Page MenuHomePhabricator

🌯️ Adjust statement data structure in Wikibase REST API responses and requests
Open, Needs TriagePublic13 Estimated Story Points

Description

As a Wikidata data reuser I want to get statement data in a simple format so that I can access the necessary data easily
As a Wikidata data reuser I want to get statement data without redundant data so that I do not need to process data I do not need.

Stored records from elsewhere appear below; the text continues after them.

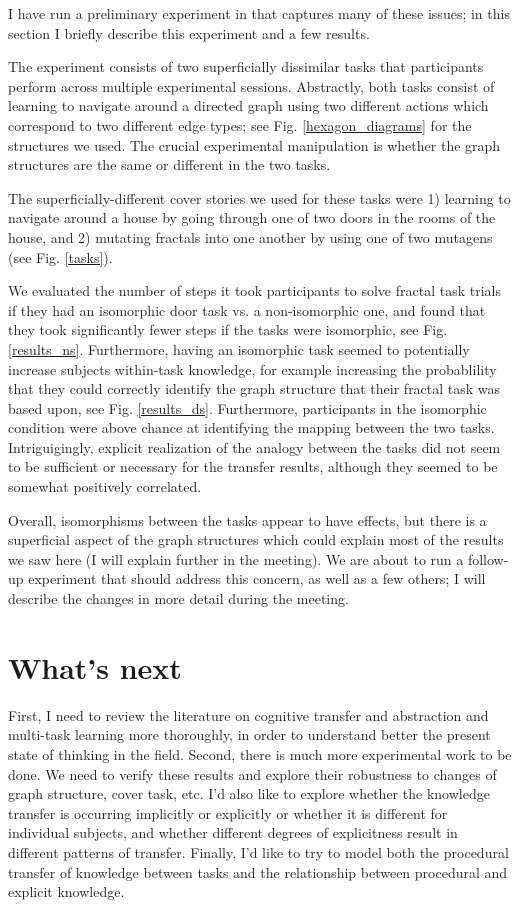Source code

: \documentclass[11pt]{article}
\begin{document}
I have run a preliminary experiment in that captures many of these issues; in this section I briefly describe this experiment and a few results. \par
The experiment consists of two superficially dissimilar tasks that participants perform across multiple experimental sessions. Abstractly, both tasks consist of learning to navigate around a directed graph using two different actions which correspond to two different edge types; see Fig. \ref{hexagon_diagrams} for the structures we used. The crucial experimental manipulation is whether the graph structures are the same or different in the two tasks. \par
The superficially-different cover stories we used for these tasks were 1) learning to navigate around a house by going through one of two doors in the rooms of the house, and 2) mutating fractals into one another by using one of two mutagens (see Fig. \ref{tasks}). \par 
We evaluated the number of steps it took participants to solve fractal task trials if they had an isomorphic door task vs. a non-isomorphic one, and found that they took significantly fewer steps if the tasks were isomorphic, see Fig. \ref{results_ns}. Furthermore, having an isomorphic task seemed to potentially increase subjects within-task knowledge, for example increasing the probablility that they could correctly identify the graph structure that their fractal task was based upon, see Fig. \ref{results_ds}. Furthermore, participants in the isomorphic condition were above chance at identifying the mapping between the two tasks. Intriguigingly, explicit realization of the analogy between the tasks did not seem to be sufficient or necessary for the transfer results, although they seemed to be somewhat positively correlated.\par
Overall, isomorphisms between the tasks appear to have effects, but there is a superficial aspect of the graph structures which could explain most of the results we saw here (I will explain further in the meeting). We are about to run a follow-up experiment that should address this concern, as well as a few others; I will describe the changes in more detail during the meeting. 
\section{What's next}
First, I need to review the literature on cognitive transfer and abstraction and multi-task learning more thoroughly, in order to understand better the present state of thinking in the field. Second, there is much more experimental work to be done. We need to verify these results and explore their robustness to changes of graph structure, cover task, etc. I'd also like to explore whether the knowledge transfer is occurring implicitly or explicitly or whether it is different for individual subjects, and whether different degrees of explicitness result in different patterns of transfer. Finally, I'd like to try to model both the procedural transfer of knowledge between tasks and the relationship between procedural and explicit knowledge. \par 



\end{document}
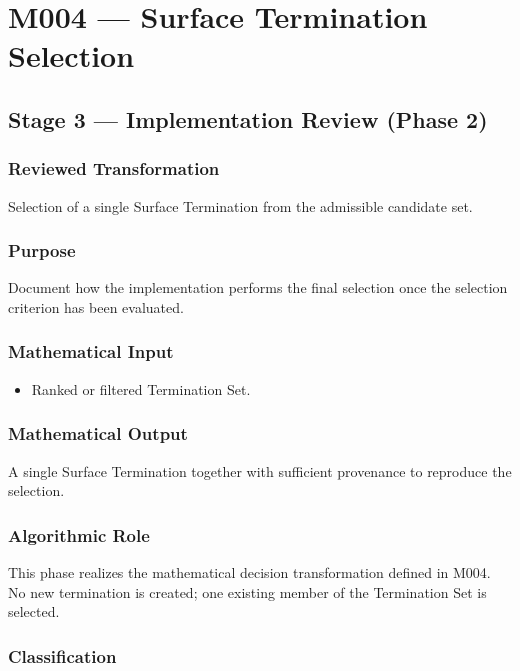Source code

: \chapter{M004 --- Surface Termination Selection}

\section{Stage 3 --- Implementation Review (Phase 2)}

\subsection{Reviewed Transformation}

Selection of a single Surface Termination from the admissible candidate
set.

\subsection{Purpose}

Document how the implementation performs the final selection once the
selection criterion has been evaluated.

\subsection{Mathematical Input}

\begin{itemize}
\item Ranked or filtered Termination Set.
\end{itemize}

\subsection{Mathematical Output}

A single Surface Termination together with sufficient provenance to
reproduce the selection.

\subsection{Algorithmic Role}

This phase realizes the mathematical decision transformation defined in
M004. No new termination is created; one existing member of the
Termination Set is selected.

\subsection{Classification}

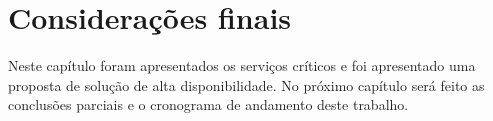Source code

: % 
% 
% 
% 


\section{Considerações finais}

Neste capítulo foram apresentados os serviços críticos e foi apresentado uma proposta de solução de alta disponibilidade.
No próximo capítulo será feito as conclusões parciais e o cronograma de andamento deste trabalho.

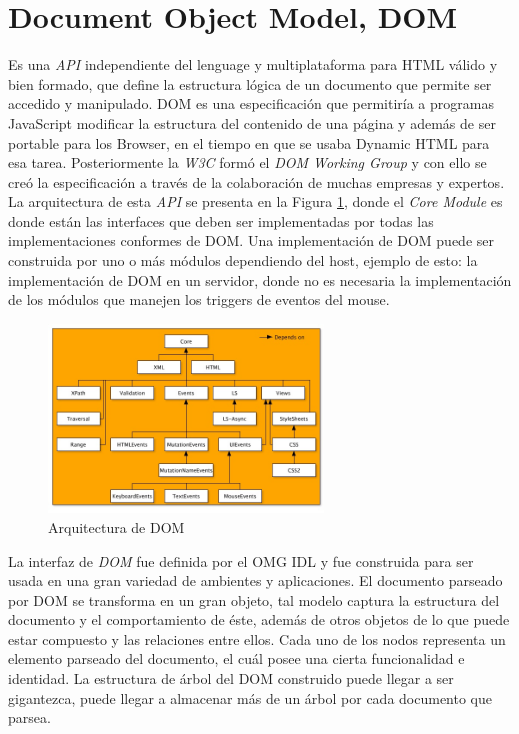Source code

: \section{Document Object Model, DOM}
Es una \textit{API} independiente del lenguage y multiplataforma para HTML válido y bien formado, que define la estructura lógica de un documento que permite ser accedido y manipulado. DOM es una especificación que permitiría a programas JavaScript modificar la estructura del contenido de una página y además de ser portable para los Browser, en el tiempo en que se usaba Dynamic HTML para esa tarea. Posteriormente la \textit{W3C} \cite{w3c} formó el \textit{DOM Working Group} y con ello se creó la especificación a través de la colaboración de muchas empresas y expertos. La arquitectura de esta \textit{API} se presenta en la Figura \ref{fig:DOM}, donde el \textit{Core Module} es donde están las interfaces que deben ser implementadas por todas las implementaciones conformes de DOM. Una implementación de DOM puede ser construida por uno o más módulos dependiendo del host, ejemplo de esto: la implementación de DOM en un servidor, donde no es necesaria la implementación de los módulos que manejen los triggers de eventos del mouse.
        
\begin{figure}[h]
    \centering
    \includegraphics[width=0.65\textwidth]{figures/dom-architecture.jpg}
    \caption{Arquitectura de DOM \cite{w3c}}
    \label{fig:DOM}
\end{figure}
        
La interfaz de \textit{DOM} fue definida por el OMG IDL y fue construida para ser usada en una gran variedad de ambientes y aplicaciones. El documento parseado por DOM se transforma en un gran objeto, tal modelo captura la estructura del documento y el comportamiento de éste, además de otros objetos de lo que puede estar compuesto y las relaciones entre ellos. Cada uno de los nodos representa un elemento parseado del documento, el cuál posee una cierta funcionalidad e identidad. La estructura de árbol del DOM construido puede llegar a ser gigantezca, puede llegar a almacenar más de un árbol por cada documento que parsea.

Responses containing statement data should use the intended structure.
Requests containing statement data (POST, PUT, also PATCH) should use the intended structure.

Changes:

  • mainsnak object is removed, its fields are raised one level in the hierarchy
  • value top-level field is added, consisting of two fields:
    • content (string or JSON object) - capturing the value of the statement (previously mainsnak.datavalue.value)
    • type accepting values novalue, somevalue, value -- previously mainsnak.snaktype
    • content field is omitted if the value is known to not be possible to be defined (type: novalue) or known to be unknown (type: somevalue)
    • values of reference and qualifier objects ("snaks") are also represented using a value object
  • introduce a top level object property holding both the id and previous mainsnak.datatype as data-type (note: NOT datatype)
  • mainsnak.hash field is removed
  • datavalue.type is removed
  • qualifiers is turned from a map of lists of snak objects into a list of snak objects
  • qualifiers-order is removed
  • references.snaks is renamed to references.parts and turned from a map of lists of snak objects into a list of snak objects
  • references.snaks-order is removed

Not included in this story (will be addressed separately)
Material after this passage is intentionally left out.